> Data extracts:
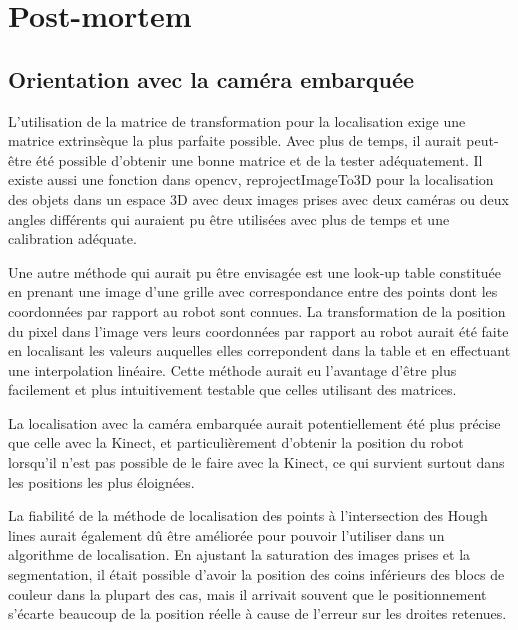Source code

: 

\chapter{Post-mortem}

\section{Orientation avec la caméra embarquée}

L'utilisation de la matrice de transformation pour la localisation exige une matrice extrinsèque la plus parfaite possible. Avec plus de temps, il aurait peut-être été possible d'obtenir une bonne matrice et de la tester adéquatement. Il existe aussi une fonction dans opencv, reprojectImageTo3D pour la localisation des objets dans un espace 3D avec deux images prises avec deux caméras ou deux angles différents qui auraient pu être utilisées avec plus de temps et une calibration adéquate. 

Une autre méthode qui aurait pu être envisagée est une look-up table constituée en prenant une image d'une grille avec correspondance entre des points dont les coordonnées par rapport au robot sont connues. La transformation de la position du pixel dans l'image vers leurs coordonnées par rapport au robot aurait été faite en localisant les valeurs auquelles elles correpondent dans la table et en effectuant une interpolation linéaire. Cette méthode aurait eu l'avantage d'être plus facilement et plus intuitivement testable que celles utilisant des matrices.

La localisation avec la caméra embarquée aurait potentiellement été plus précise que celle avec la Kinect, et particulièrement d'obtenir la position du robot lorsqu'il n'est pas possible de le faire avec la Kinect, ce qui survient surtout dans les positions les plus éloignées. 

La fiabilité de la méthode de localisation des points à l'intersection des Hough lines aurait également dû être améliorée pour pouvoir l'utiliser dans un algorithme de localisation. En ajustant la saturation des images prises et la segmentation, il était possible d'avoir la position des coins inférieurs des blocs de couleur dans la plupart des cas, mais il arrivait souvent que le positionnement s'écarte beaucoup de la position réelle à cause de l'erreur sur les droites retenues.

> What this task involves:
Your task is to set down every entry exactly, leaving out any picture it contains.

> Answer box:
Source code

: 

\chapter{Post-mortem}

\section{Orientation avec la caméra embarquée}

L'utilisation de la matrice de transformation pour la localisation exige une matrice extrinsèque la plus parfaite possible. Avec plus de temps, il aurait peut-être été possible d'obtenir une bonne matrice et de la tester adéquatement. Il existe aussi une fonction dans opencv, reprojectImageTo3D pour la localisation des objets dans un espace 3D avec deux images prises avec deux caméras ou deux angles différents qui auraient pu être utilisées avec plus de temps et une calibration adéquate. 

Une autre méthode qui aurait pu être envisagée est une look-up table constituée en prenant une image d'une grille avec correspondance entre des points dont les coordonnées par rapport au robot sont connues. La transformation de la position du pixel dans l'image vers leurs coordonnées par rapport au robot aurait été faite en localisant les valeurs auquelles elles correpondent dans la table et en effectuant une interpolation linéaire. Cette méthode aurait eu l'avantage d'être plus facilement et plus intuitivement testable que celles utilisant des matrices.

La localisation avec la caméra embarquée aurait potentiellement été plus précise que celle avec la Kinect, et particulièrement d'obtenir la position du robot lorsqu'il n'est pas possible de le faire avec la Kinect, ce qui survient surtout dans les positions les plus éloignées. 

La fiabilité de la méthode de localisation des points à l'intersection des Hough lines aurait également dû être améliorée pour pouvoir l'utiliser dans un algorithme de localisation. En ajustant la saturation des images prises et la segmentation, il était possible d'avoir la position des coins inférieurs des blocs de couleur dans la plupart des cas, mais il arrivait souvent que le positionnement s'écarte beaucoup de la position réelle à cause de l'erreur sur les droites retenues.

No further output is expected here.